Example two: the first difference between the present embodiment and the specific embodiment is: and step two, optimizing parameters by adopting a Ragwitz criterion.
The specific embodiment is as follows: the alarm root cause searching method based on data driving in the specific embodiment is used for simulating the variable causal relationship of the Flue Gas Desulfurization (FGD) process of a petroleum company, and comprises the following specific steps;
taking the FDG process as an example, selecting the liquid levels of a reaction tank, a water tank 1 and a water tank 2 and the flow rates of pumps 2 and 3 as variables, and respectively recording the variables as y1、y2、y3y4、y53544 groups of data are collected, the data have time stability, and the data are preprocessed;
initializing model parameters, and optimizing the parameters by using a Cao criterion;
step three, calculating TE values and NTE values among variables, and showing in table 1;
TABLE 1
Selecting 0.02 as a threshold value, wherein the information flow direction path based on the standard transformation entropy is shown in FIG. 5;
step four, calculating DTE and NDTE values of the FDG part process, and showing in a table 2;
TABLE 2
If the NDTE value is too small, it is determined that the variables have no direct causal relationship, and the step of obtaining the information flow graph according to the direct transition entropy calculation result is shown in FIG. 6;
step five, obtaining the information flow diagram of the FDG process is shown in FIG. 7.
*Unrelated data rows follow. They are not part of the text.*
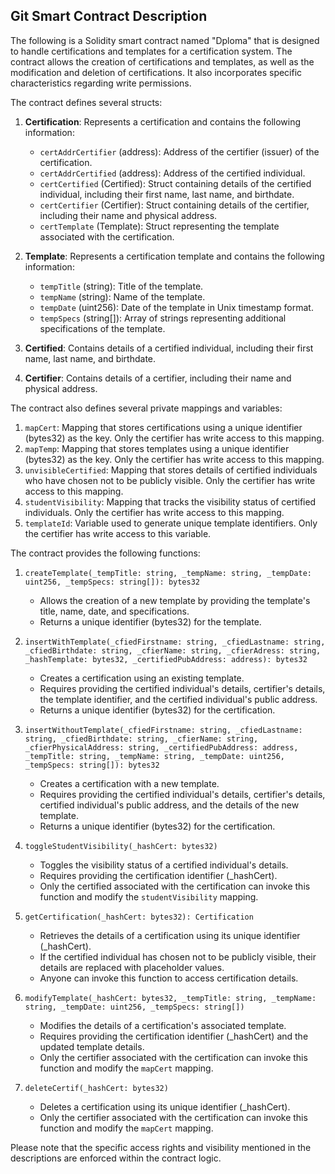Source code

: ## Git Smart Contract Description

The following is a Solidity smart contract named "Dploma" that is designed to handle certifications and templates for a certification system. The contract allows the creation of certifications and templates, as well as the modification and deletion of certifications. It also incorporates specific characteristics regarding write permissions.

The contract defines several structs:

1. **Certification**: Represents a certification and contains the following information:
    - `certAddrCertifier` (address): Address of the certifier (issuer) of the certification.
    - `certAddrCertified` (address): Address of the certified individual.
    - `certCertified` (Certified): Struct containing details of the certified individual, including their first name, last name, and birthdate.
    - `certCertifier` (Certifier): Struct containing details of the certifier, including their name and physical address.
    - `certTemplate` (Template): Struct representing the template associated with the certification.

2. **Template**: Represents a certification template and contains the following information:
    - `tempTitle` (string): Title of the template.
    - `tempName` (string): Name of the template.
    - `tempDate` (uint256): Date of the template in Unix timestamp format.
    - `tempSpecs` (string[]): Array of strings representing additional specifications of the template.

3. **Certified**: Contains details of a certified individual, including their first name, last name, and birthdate.

4. **Certifier**: Contains details of a certifier, including their name and physical address.

The contract also defines several private mappings and variables:

1. `mapCert`: Mapping that stores certifications using a unique identifier (bytes32) as the key. Only the certifier has write access to this mapping.
2. `mapTemp`: Mapping that stores templates using a unique identifier (bytes32) as the key. Only the certifier has write access to this mapping.
3. `unvisibleCertified`: Mapping that stores details of certified individuals who have chosen not to be publicly visible. Only the certifier has write access to this mapping.
4. `studentVisibility`: Mapping that tracks the visibility status of certified individuals. Only the certifier has write access to this mapping.
5. `templateId`: Variable used to generate unique template identifiers. Only the certifier has write access to this variable.

The contract provides the following functions:

1. `createTemplate(_tempTitle: string, _tempName: string, _tempDate: uint256, _tempSpecs: string[]): bytes32`
    - Allows the creation of a new template by providing the template's title, name, date, and specifications.
    - Returns a unique identifier (bytes32) for the template.
 
2. `insertWithTemplate(_cfiedFirstname: string, _cfiedLastname: string, _cfiedBirthdate: string, _cfierName: string, _cfierAdress: string, _hashTemplate: bytes32, _certifiedPubAddress: address): bytes32`
    - Creates a certification using an existing template.
    - Requires providing the certified individual's details, certifier's details, the template identifier, and the certified individual's public address.
    - Returns a unique identifier (bytes32) for the certification.

3. `insertWithoutTemplate(_cfiedFirstname: string, _cfiedLastname: string, _cfiedBirthdate: string, _cfierName: string, _cfierPhysicalAddress: string, _certifiedPubAddress: address, _tempTitle: string, _tempName: string, _tempDate: uint256, _tempSpecs: string[]): bytes32`
    - Creates a certification with a new template.
    - Requires providing the certified individual's details, certifier's details, certified individual's public address, and the details of the new template.
    - Returns a unique identifier (bytes32) for the certification.

4. `toggleStudentVisibility(_hashCert: bytes32)`
    - Toggles the visibility status of a certified individual's details.
    - Requires providing the certification identifier (_hashCert).
    - Only the certified associated with the certification can invoke this function and modify the `studentVisibility` mapping.

5. `getCertification(_hashCert: bytes32): Certification`
    - Retrieves the details of a certification using its unique identifier (_hashCert).
    - If the certified individual has chosen not to be publicly visible, their details are replaced with placeholder values.
    - Anyone can invoke this function to access certification details.

6. `modifyTemplate(_hashCert: bytes32, _tempTitle: string, _tempName: string, _tempDate: uint256, _tempSpecs: string[])`
    - Modifies the details of a certification's associated template.
    - Requires providing the certification identifier (_hashCert) and the updated template details.
    - Only the certifier associated with the certification can invoke this function and modify the `mapCert` mapping.

7. `deleteCertif(_hashCert: bytes32)`
    - Deletes a certification using its unique identifier (_hashCert).
    - Only the certifier associated with the certification can invoke this function and modify the `mapCert` mapping.

Please note that the specific access rights and visibility mentioned in the descriptions are enforced within the contract logic.
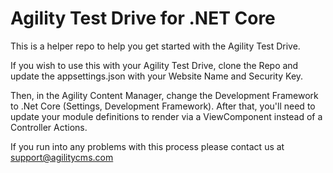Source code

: # Agility Test Drive for .NET Core

This is a helper repo to help you get started with the Agility Test Drive.

If you wish to use this with your Agility Test Drive, clone the Repo and update the appsettings.json with your Website Name and Security Key.

Then, in the Agility Content Manager, change the Development Framework to .Net Core (Settings, Development Framework).
After that, you'll need to update your module definitions to render via a ViewComponent instead of a Controller Actions.

If you run into any problems with this process please contact us at support@agilitycms.com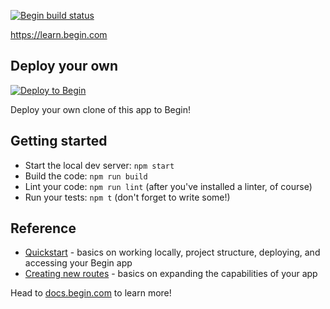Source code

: 
[![Begin build status](https://buildstatus.begin.app/sunny-luf/status.svg)](https://begin.com)

https://learn.begin.com

## Deploy your own

[![Deploy to Begin](https://static.begin.com/deploy-to-begin.svg)](https://begin.com/apps/create?template=https://github.com/begin-examples/learn-node-oauth)

Deploy your own clone of this app to Begin!

## Getting started

- Start the local dev server: `npm start`
- Build the code: `npm run build`
- Lint your code: `npm run lint` (after you've installed a linter, of course)
- Run your tests: `npm t` (don't forget to write some!)

## Reference

- [Quickstart](https://docs.begin.com/en/guides/quickstart/) - basics on working locally, project structure, deploying, and accessing your Begin app
- [Creating new routes](https://docs.begin.com/en/functions/creating-new-functions) - basics on expanding the capabilities of your app

Head to [docs.begin.com](https://docs.begin.com/) to learn more!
While the above description shows and describes the preferred embodiments of the present invention, it is to be understood that the invention is not limited to the forms disclosed herein, but is not to be construed as excluding other embodiments and is capable of use in various other combinations, modifications, and environments and is capable of changes within the scope of the inventive concept as expressed herein, commensurate with the above teachings, or the skill or knowledge of the relevant art. And that modifications and variations may be effected by those skilled in the art without departing from the spirit and scope of the invention as defined by the appended claims.